滞在32日目:先生向けの研修を見学
JFM(国際交流基金マニラ支部)で、高校の日本語の先生方を対象とした研修が開かれるというので見学に行くことにしました。前日に、おそらく食べすぎによる嘔吐から学校を早退していまして、朝方は様子見と思いましたが、どうにかシャキッと歩けそうだった*1ので1時間ほど遅刻してマカティへ。
研修自体は月イチくらいの頻度で開かれているようですが、今回のは少し特別で、日本での研修に参加した先生方の報告会も兼ねて行われました。
前半は、先生方の経験(≒日本語力)ごとに分かれての研修で、高校で使用される『enTree』を中心として、教材をどのように使うと効果的であるかがディスカッションされていました。同じ教科書を使っていても、「教科書で教える」という観点に立つとすれば、アクティビティの順序や身につけさせる能力なども先生ごとに異なってきます。そのなかでよりよいものを目指すとなったら、この意見交換は大変有意義なものと思います。

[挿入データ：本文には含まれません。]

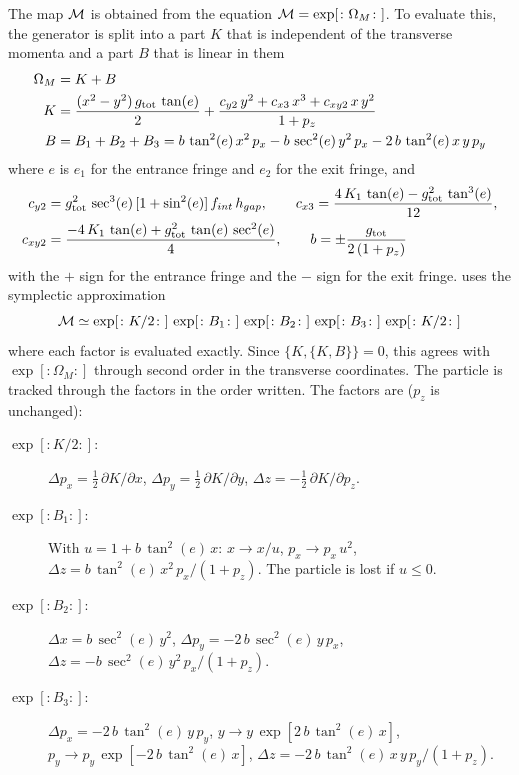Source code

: The map $\cal M$ is obtained from the equation $\Cal M = \exp[\colon\Omega_M\colon]$. To evaluate
this, the generator is split into a part $K$ that is independent of the transverse momenta and a part
$B$ that is linear in them
\begin{align}
  \Omega_M &= K + B \CRNO
  K &= \frac{(x^2 - y^2) \, g_\tot \, \tan (e)}{2} 
    + \frac{c_{y2} \, y^2 + c_{x3} \, x^3 + c_{xy2} \, x \, y^2}{1 + p_z} \\
  B &= B_1 + B_2 + B_3 = b \, \tan^2 (e) \, x^2 \, p_x - b \, \sec^2 (e) \, y^2 \, p_x 
    - 2 \, b \, \tan^2 (e) \, x \, y \, p_y \nonumber
\end{align}
where $e$ is $e_1$ for the entrance fringe and $e_2$ for the exit fringe, and
\begin{align}
  c_{y2} &= g_\tot^2 \, \sec^3 (e) \, [1 + \sin^2 (e)] \, f_{int} \, h_{gap}, \qquad
  c_{x3} = \frac{4 \, K_1 \, \tan (e) - g_\tot^2 \, \tan^3 (e)}{12}, \CRNO
  c_{xy2} &= \frac{-4 \, K_1 \, \tan (e) + g_\tot^2 \, \tan (e) \, \sec^2 (e)}{4}, \qquad
  b = \pm \frac{g_\tot}{2 \, (1 + p_z)}
\end{align}
with the $+$ sign for the entrance fringe and the $-$ sign for the exit fringe.
\bmad uses the symplectic approximation
\begin{equation}
  \Cal M \simeq \exp[\colon K/2 \colon] \, \exp[\colon B_1 \colon] \, \exp[\colon B_2 \colon] \, 
    \exp[\colon B_3 \colon] \, \exp[\colon K/2 \colon]
\end{equation}
where each factor is evaluated exactly. Since $\{K, \{K, B\}\} = 0$, this agrees with
$\exp[\colon\Omega_M\colon]$ through second order in the transverse coordinates. The particle is
tracked through the factors in the order written. The factors are ($p_z$ is unchanged):
\begin{description}
  \item[{$\exp[\colon K/2 \colon]$:}] $\Delta p_x = \frac{1}{2} \, \partial K / \partial x$, 
    $\Delta p_y = \frac{1}{2} \, \partial K / \partial y$, $\Delta z = -\frac{1}{2} \, \partial K / \partial p_z$.
  \item[{$\exp[\colon B_1 \colon]$:}] With $u = 1 + b \, \tan^2 (e) \, x$: 
    $x \rightarrow x / u$, $p_x \rightarrow p_x \, u^2$, 
    $\Delta z = b \, \tan^2 (e) \, x^2 \, p_x / (1 + p_z)$.
    The particle is lost if $u \le 0$.
  \item[{$\exp[\colon B_2 \colon]$:}] $\Delta x = b \, \sec^2 (e) \, y^2$, 
    $\Delta p_y = -2 \, b \, \sec^2 (e) \, y \, p_x$, 
    $\Delta z = -b \, \sec^2 (e) \, y^2 \, p_x / (1 + p_z)$.
  \item[{$\exp[\colon B_3 \colon]$:}] $\Delta p_x = -2 \, b \, \tan^2 (e) \, y \, p_y$,
    $y \rightarrow y \, \exp[2 \, b \, \tan^2 (e) \, x]$, $p_y \rightarrow p_y \, \exp[-2 \, b \, \tan^2 (e) \, x]$,
    $\Delta z = -2 \, b \, \tan^2 (e) \, x \, y \, p_y / (1 + p_z)$.
\end{description}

僕の派遣先は大学ですので『enTree』を使うことはありませんが、今日の研修を見ていて思ったのは、これが単に日本語を教える教科書ではないということでした。正直なところ、日本語を教えるマテリアルとしてみると、です・ます形ではなく辞書形を使っている*2他、不充分な点も散見されます。しかしながら、ここで学ぶことのできるのは、言語的アイデンティティ、日本との比較におけるフィリピンの姿、自分の生活の見直しなどなど、およそ小学校の「生活科」ともいえる内容なのです。つまり『enTree』は、日本語を通じて社会的学習を促すためのテキストと言うことができるでしょう。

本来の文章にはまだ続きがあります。